Although the Ukrainian Govt. remains the prime target, the number of cyberattacks against commercial organisations in the Ukraine has increased, says a CERT-UA report.
In the 1st quarter of 2023 the Computer Emergency Response Team of Ukraine (CERT-UA) noticed an increased number of attacks on the country’s commercial organisations. CERT-UA attributed the increase to private companies implementing new solutions on their systems.
Destructive Actions
“Based on our analytics, we can conclude that the enemy is likely to prepare some destructive actions at commercial organisations or attacks aimed at financial profit. The latter is also evidenced by a growth in phishing attacks & account compromises targeting the Ukrainian banking system,” writes CERT-UA in the report.
Russia uses cyberattacks to collect information that among other things, can provide them with an edge in conventional warfare, claims CERT-UA.
Most of the analysed cyberattacks fall into the categories of Intrusion & Malicious Code. This primarily includes the spread of spyware designed for espionage activities, as well as Vulnerability Exploits & Phishing.
Govt. is Main Target
In 2023, Russian hackers continued to focus firmly set on Central & Local Govt. bodies in Ukraine as their primary targets.
Out of a total of 549 analysed cyberattacks, approximately one-third were aimed at public organisations, including govt. agencies & local authorities.
CERT-UA reports that “the intensity of attacks against Ukrainian information infrastructure remained at a steady level over the reporting period, except for early Jan.”
Unlicensed Software
CERT-UA team raises concerns regarding a growing number of infections from unlicensed software among Ukrainian organisations.
According to the team, InvisiMole hacking group, associated with Russia’s foreign intelligence service, utilised torrent trackers & pirated versions of software to spread malicious code.
In March, CERT-UA identified unauthorised access to the information & communication systems of a utility company in Ukraine.
Unlicensed Version
Investigation showed that the compromise of the company’s systems took place when one of the employees installed an unlicensed version of Microsoft Office 2019, downloaded from the Torrent Toloka tracker.

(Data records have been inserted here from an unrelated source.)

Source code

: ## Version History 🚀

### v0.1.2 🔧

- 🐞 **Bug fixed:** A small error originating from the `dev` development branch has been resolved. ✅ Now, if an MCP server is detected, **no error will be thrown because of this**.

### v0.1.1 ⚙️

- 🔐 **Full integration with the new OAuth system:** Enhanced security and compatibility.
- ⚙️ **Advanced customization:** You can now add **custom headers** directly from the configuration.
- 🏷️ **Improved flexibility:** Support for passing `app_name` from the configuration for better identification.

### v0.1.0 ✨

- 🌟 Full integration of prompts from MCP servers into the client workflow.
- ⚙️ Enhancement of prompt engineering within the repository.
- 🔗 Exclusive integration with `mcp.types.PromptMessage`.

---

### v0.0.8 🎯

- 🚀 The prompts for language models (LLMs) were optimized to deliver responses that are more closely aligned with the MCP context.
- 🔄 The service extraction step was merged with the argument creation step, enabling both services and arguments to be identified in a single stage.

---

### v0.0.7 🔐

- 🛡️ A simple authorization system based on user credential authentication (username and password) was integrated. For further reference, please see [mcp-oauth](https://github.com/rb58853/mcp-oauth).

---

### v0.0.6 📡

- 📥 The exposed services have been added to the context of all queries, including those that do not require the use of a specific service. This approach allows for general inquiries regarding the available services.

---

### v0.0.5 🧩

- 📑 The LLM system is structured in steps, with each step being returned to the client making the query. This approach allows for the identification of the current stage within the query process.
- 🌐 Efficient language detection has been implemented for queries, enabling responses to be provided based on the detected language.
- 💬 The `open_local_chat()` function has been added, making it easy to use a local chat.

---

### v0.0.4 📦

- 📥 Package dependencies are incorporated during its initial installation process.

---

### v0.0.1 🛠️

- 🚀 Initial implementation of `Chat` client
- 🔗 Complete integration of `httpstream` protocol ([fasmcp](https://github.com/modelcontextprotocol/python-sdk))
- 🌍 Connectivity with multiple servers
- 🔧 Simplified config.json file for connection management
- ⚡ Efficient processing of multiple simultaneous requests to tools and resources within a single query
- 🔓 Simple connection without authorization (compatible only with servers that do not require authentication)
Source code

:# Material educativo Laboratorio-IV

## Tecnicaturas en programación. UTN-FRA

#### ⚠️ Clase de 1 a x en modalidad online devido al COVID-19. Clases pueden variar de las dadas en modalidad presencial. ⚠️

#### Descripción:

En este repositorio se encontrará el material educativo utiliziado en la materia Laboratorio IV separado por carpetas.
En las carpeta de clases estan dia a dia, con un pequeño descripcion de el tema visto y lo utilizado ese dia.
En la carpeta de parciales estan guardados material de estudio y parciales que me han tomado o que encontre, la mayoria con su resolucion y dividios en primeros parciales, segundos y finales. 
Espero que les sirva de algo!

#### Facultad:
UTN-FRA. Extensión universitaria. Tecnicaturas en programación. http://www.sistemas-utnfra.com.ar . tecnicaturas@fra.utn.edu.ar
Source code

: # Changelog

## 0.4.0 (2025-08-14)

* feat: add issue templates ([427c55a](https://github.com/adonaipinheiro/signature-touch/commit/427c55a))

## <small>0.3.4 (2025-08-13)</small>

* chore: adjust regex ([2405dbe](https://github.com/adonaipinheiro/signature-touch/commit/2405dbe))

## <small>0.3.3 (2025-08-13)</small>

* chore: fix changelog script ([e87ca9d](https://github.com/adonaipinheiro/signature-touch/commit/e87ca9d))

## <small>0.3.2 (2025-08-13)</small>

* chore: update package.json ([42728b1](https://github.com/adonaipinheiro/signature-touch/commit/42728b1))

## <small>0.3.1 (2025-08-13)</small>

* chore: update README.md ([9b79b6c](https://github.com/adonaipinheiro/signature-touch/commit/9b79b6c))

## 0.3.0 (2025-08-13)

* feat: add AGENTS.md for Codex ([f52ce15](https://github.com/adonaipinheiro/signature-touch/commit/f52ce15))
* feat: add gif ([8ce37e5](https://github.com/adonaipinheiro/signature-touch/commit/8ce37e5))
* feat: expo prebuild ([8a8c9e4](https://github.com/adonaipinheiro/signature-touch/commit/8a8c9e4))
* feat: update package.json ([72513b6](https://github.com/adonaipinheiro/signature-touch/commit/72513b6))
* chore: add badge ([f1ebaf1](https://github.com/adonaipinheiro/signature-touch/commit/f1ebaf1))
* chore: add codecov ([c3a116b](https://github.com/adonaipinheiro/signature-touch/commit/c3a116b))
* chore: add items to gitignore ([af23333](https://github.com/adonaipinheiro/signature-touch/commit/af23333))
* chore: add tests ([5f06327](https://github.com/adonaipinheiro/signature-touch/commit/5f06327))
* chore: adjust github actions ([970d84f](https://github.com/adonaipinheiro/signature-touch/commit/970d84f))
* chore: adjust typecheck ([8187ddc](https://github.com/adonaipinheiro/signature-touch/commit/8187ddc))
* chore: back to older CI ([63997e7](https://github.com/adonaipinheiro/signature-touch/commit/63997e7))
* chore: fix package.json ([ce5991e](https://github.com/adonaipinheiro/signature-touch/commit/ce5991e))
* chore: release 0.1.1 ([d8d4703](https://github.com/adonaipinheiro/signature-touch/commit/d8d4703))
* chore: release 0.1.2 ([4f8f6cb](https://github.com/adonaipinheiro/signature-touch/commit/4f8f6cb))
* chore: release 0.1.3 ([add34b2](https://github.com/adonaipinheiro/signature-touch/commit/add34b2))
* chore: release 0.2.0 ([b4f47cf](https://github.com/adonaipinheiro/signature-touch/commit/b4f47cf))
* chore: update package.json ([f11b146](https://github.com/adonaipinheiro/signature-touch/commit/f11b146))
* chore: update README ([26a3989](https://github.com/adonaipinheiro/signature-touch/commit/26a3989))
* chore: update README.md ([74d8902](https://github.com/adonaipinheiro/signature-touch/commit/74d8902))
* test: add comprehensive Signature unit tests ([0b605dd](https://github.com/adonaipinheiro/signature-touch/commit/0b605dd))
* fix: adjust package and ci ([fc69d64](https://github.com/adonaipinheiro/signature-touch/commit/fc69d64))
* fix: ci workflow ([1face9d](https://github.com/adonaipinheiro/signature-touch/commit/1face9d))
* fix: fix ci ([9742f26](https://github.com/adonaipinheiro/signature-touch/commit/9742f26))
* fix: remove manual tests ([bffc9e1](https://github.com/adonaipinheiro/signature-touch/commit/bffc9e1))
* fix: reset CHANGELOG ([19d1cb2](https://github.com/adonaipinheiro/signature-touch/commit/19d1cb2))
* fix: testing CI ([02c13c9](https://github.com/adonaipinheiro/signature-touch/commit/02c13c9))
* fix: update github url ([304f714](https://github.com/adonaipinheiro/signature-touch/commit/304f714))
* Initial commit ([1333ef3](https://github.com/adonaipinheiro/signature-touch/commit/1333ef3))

Similar cases have been documented where devices were infected after downloading operating systems & other programs such as scanners and password recovery tools from unofficial sources.
CERT-UA gives Safety Recommendations
To prevent cyberthreats, CERT-UA recommends organisations regularly monitor their information infrastructure & conduct an inventory of assets to clearly understand what needs to be protected & which incidents could be the most critical for their operations.
Therefore, it’s crucial for organisations to ensure the timely installation of software updates to prevent cyberattacks. Administrators should conduct regular audits of information systems, ideally with the help of services recommended by CERT-UA.
Sharing Information
CERT-UA encourages cooperation between companies & organisations in similar fields, as sharing information & resources can help to prepare & prevent cyberattacks.
“Outreach activity is important. Therefore, it is necessary to develop a culture of cybersecurity in the team, conduct regular trainings & develop relevant skills. It is necessary to have a clear & detailed plan for responding to cyber incidents,” explained the CERT-UA.
CERT-UA asks organisations not to withhold any information related to cyber incidents. It’s important to report such incidents to CERT-UA & all partners as soon as possible to prevent severe consequences.